Postal Savings Bank Fills Another Top Position Ahead of Shanghai IPO

Postal Savings Bank of China (PSBC), one of the country’s largest state-owned lenders, has chosen a new president just days after winning approval from regulators for an A-share initial public offering (IPO).
Caixin has learned from multiple sources that the PSBC will nominate veteran banker Guo Xinshuang as president, filling a position that’s been vacant for 10 months since Lü Jiajin resigned to take up a new position as deputy president of state-owned Bank of Communications Co. Ltd, another of the country’s top lenders.
Guo previously served as an executive director of China Export & Credit Insurance Corp., also known as Sinosure, which provides export credit insurance. The appointment has not yet been formally announced.
On Tuesday, Guo was named a deputy general manager of PSBC’s parent company, China Post Group Corp., according to a company statement (link in Chinese). China Post Group ranked 101 in the 2019 Fortune Global 500 list in terms of revenue.
PSBC, which listed in Hong Kong in September 2016, announced on Oct. 24 that the China Securities Regulatory Commission had approved its application to list in Shanghai and made a further announcement on Tuesday that it would start the book-building process with investors on Friday to determine the price at which the shares will be offered. The IPO prospectus said the company plans to issue 5.2 billion shares on the Shanghai Stock Exchange. Although the document didn’t specify how much the bank plans to raise, based on its closing share price of HK$5.08 in Hong Kong on Friday, the listing could bring in as much as 23.7 billion yuan.
Heavy fines
Guo’s appointment comes five months after another change at the top of the company, when Zhang Jinliang, the former president of state-owned China Everbright Bank Co. Ltd., was appointed chairman, filling a position that had been vacant for seven months after incumbent Li Guohua left to join telecom group China Unicom. A senior manager of a joint stock commercial bank told Caixin at the time that this was “the first time that a professional banker has run PSBC.”
The shake-up at the top of PSBC follows the bank’s involvement in a string of scandals that have come to light over the past three years, raising concerns about the lender’s risk management and compliance capabilities.

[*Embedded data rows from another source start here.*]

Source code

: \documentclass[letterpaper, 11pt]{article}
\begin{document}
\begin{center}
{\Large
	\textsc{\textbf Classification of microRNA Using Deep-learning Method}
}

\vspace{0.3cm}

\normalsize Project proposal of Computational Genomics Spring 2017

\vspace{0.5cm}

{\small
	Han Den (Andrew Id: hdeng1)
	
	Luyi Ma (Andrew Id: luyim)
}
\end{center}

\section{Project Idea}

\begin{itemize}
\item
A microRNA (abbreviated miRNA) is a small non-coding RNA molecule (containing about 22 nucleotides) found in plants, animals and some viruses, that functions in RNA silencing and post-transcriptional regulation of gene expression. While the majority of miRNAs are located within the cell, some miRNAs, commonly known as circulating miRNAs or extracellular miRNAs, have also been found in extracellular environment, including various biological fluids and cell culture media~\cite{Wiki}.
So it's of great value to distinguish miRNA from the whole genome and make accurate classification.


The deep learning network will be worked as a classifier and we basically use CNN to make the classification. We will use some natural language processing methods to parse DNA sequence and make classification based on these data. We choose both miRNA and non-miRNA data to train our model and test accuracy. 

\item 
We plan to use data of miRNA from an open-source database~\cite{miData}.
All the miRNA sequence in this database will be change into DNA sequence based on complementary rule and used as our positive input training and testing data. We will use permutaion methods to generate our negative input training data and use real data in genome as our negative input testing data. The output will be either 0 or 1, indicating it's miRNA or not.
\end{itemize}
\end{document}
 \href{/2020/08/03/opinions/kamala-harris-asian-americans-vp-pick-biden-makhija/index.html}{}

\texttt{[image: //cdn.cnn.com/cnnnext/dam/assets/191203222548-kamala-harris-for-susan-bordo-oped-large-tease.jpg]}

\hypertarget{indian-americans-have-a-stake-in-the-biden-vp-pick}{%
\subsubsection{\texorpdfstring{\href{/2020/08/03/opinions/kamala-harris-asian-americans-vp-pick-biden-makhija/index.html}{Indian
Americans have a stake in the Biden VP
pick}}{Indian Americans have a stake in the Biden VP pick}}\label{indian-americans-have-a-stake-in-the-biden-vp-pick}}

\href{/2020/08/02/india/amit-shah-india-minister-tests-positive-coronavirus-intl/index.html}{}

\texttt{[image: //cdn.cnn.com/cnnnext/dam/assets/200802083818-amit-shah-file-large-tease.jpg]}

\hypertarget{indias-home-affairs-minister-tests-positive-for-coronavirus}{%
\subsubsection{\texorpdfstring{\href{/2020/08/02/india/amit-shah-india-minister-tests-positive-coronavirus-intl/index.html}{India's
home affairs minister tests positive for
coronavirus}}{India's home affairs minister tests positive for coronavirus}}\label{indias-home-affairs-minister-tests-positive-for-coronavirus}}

In December 2017, PSBC was fined 520 million yuan for violating lending rules by helping China Guangfa Bank conceal bad assets. In January 2018, it was fined 90.5 million yuan over a massive fraud involving the sale of 3 billion yuan of wealth management products by one of its sub-branches to raise money to repay forged discounted bills of exchange. Just last month, three branches in Zhejiang and Jiangsu provinces were fined for ineffective loan management.
PSBC was set up in 2007 by state-owned China Post Group Corp., leveraging its parent’s massive nationwide network of post offices to provide basic financial services, especially to small and midsize enterprises and rural and low-income customers. PSBC has some 40,000 outlets nationwide, the most of any Chinese commercial bank.
The lender has been included on the list of “large state-owned commercial banks” by financial regulators since February 2019 and had total assets of 10.1 trillion yuan at the end of the third quarter, surpassing Bank of Communications to become China’s fifth-largest commercial bank. The bank reported a net profit of 54.3 billion yuan for the first nine months of 2019, a 16.3% year-on-year increase, and a nonperforming loan ratio of 0.83%, the lowest among large state-owned banks.